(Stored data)
--------------------------------------------------

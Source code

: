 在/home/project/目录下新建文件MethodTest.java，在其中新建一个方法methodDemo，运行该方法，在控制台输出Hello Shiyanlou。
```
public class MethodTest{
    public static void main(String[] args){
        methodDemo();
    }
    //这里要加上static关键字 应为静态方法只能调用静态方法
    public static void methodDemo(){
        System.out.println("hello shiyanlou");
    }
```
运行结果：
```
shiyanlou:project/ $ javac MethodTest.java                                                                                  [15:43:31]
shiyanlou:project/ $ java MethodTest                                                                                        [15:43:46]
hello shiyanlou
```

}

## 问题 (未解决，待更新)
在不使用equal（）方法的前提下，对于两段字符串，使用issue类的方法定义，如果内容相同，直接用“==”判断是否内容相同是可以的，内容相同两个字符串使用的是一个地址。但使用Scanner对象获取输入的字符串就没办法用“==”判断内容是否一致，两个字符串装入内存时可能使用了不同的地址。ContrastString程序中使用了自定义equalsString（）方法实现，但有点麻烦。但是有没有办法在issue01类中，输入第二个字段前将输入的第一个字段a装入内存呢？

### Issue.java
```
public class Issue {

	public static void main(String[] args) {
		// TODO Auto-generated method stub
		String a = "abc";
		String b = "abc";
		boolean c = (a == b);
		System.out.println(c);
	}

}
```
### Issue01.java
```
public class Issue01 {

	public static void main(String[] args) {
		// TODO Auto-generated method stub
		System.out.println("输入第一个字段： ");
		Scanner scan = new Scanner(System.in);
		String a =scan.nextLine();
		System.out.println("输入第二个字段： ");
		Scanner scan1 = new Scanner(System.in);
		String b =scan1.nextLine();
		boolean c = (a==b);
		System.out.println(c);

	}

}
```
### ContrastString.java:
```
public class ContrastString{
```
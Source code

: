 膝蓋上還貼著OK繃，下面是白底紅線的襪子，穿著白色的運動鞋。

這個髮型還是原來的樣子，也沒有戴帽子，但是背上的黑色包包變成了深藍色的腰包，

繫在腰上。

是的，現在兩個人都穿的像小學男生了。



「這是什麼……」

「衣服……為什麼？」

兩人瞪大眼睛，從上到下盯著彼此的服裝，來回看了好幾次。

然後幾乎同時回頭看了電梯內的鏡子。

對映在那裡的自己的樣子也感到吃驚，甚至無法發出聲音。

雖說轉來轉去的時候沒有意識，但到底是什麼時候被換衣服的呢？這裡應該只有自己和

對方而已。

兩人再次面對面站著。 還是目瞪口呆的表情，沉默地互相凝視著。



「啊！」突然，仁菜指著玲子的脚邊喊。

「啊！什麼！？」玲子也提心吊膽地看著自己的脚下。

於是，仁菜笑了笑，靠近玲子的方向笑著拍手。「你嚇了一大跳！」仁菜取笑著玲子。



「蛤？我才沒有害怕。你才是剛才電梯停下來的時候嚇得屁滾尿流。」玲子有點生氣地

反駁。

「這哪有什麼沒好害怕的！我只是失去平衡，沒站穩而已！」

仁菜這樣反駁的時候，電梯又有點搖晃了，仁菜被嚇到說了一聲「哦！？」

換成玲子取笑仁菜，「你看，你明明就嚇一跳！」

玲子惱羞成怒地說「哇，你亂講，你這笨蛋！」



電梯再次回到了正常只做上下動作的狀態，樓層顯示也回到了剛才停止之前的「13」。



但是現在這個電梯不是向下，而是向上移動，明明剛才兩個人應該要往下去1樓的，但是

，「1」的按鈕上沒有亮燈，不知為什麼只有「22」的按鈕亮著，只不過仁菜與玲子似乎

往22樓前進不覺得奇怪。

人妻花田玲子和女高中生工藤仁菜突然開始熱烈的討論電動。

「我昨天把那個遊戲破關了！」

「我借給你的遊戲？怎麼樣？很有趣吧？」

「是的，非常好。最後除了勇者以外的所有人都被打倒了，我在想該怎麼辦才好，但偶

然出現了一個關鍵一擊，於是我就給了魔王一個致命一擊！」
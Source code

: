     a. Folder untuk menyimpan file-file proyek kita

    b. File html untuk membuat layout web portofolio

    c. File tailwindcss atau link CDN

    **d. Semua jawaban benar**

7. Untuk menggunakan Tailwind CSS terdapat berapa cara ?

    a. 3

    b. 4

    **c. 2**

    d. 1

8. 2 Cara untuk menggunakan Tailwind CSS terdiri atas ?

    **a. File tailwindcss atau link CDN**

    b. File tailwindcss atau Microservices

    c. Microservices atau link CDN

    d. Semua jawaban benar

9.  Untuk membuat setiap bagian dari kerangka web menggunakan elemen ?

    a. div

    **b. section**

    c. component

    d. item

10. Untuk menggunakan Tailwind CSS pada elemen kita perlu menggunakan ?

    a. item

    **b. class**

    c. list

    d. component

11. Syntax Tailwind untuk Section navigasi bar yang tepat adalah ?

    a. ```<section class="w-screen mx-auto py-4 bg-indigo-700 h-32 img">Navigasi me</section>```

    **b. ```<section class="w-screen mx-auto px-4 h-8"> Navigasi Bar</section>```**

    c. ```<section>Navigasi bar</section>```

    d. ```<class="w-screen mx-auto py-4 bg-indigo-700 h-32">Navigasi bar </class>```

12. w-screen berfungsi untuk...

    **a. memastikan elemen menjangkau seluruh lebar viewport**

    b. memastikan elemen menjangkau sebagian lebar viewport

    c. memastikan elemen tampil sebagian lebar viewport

--------------------------------------------------

(Action item): Each line above with the word "jawaban" needs to be copied.

(Answer to this problem):
    **d. Semua jawaban benar**
    d. Semua jawaban benar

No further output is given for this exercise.